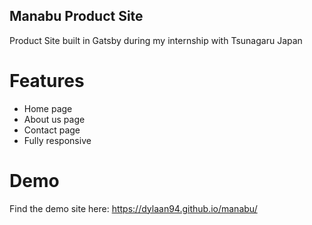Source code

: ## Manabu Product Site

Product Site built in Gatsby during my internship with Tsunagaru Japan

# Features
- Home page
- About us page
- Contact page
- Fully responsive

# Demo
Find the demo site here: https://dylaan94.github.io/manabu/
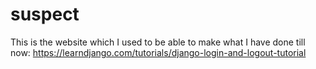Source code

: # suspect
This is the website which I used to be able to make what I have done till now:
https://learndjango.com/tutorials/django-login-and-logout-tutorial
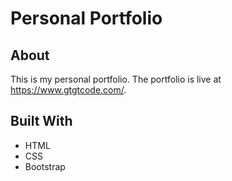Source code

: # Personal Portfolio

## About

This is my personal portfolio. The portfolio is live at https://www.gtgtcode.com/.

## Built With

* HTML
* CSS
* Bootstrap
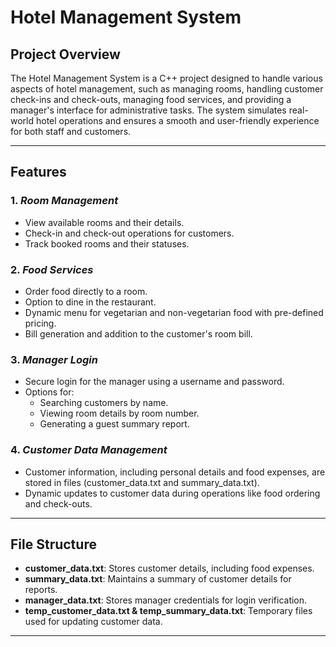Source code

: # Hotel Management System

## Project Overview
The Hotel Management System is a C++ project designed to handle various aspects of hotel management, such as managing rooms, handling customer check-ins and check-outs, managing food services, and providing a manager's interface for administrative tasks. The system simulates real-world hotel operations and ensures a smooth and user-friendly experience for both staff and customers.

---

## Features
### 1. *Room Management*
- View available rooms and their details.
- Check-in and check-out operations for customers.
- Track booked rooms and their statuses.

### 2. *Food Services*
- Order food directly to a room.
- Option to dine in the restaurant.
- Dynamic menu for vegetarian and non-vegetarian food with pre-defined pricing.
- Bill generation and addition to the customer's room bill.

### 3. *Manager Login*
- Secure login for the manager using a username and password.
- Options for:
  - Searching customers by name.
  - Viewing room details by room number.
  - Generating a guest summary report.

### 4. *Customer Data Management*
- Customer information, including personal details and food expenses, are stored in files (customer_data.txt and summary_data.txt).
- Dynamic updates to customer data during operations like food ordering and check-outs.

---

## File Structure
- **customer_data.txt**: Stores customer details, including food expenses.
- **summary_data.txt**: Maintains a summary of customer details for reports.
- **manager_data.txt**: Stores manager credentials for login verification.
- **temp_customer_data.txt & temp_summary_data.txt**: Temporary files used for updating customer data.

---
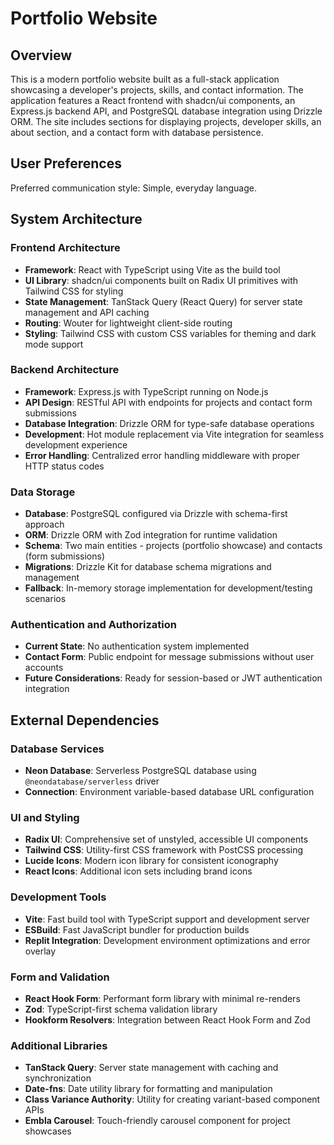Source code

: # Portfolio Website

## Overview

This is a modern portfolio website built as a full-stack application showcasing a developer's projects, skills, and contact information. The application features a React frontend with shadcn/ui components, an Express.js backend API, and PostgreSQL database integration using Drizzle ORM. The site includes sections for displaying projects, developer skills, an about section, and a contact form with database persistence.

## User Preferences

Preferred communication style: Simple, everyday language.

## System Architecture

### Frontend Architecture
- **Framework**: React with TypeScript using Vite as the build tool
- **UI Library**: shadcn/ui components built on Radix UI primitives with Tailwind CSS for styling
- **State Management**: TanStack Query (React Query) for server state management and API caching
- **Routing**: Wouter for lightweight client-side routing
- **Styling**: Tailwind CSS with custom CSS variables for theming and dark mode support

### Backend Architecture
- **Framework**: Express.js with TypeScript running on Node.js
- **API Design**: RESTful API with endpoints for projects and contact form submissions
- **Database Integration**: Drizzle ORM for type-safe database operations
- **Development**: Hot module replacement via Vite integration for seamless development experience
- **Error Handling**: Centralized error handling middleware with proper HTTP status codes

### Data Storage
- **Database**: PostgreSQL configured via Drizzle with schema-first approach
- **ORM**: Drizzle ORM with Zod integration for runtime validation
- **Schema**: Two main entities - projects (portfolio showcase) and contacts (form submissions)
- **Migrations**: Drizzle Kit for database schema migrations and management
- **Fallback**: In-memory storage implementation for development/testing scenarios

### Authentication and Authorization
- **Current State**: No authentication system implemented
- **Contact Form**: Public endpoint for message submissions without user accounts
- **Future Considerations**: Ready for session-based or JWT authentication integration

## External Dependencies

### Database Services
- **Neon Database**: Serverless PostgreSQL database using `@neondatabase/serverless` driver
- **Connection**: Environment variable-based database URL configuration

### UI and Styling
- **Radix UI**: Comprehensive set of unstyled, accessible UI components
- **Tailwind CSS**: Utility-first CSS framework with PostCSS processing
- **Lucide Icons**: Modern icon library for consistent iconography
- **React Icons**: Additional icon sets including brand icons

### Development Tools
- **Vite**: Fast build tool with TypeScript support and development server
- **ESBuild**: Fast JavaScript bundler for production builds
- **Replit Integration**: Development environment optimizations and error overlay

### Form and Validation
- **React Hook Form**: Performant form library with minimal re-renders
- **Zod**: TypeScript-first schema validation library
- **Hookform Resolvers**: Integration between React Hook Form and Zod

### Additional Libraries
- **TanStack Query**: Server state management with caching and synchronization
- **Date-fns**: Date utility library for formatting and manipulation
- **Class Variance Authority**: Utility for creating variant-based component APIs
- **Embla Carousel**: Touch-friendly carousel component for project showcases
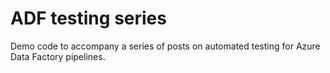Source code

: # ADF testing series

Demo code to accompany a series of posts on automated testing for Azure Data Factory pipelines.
========
● Work required: Wherever the string "check" shows up in the material, copy the line that holds it.

● Answer for this exercise:
The Hotel Management System is a C++ project designed to handle various aspects of hotel management, such as managing rooms, handling customer check-ins and check-outs, managing food services, and providing a manager's interface for administrative tasks. The system simulates real-world hotel operations and ensures a smooth and user-friendly experience for both staff and customers.
- Check-in and check-out operations for customers.
- Dynamic updates to customer data during operations like food ordering and check-outs.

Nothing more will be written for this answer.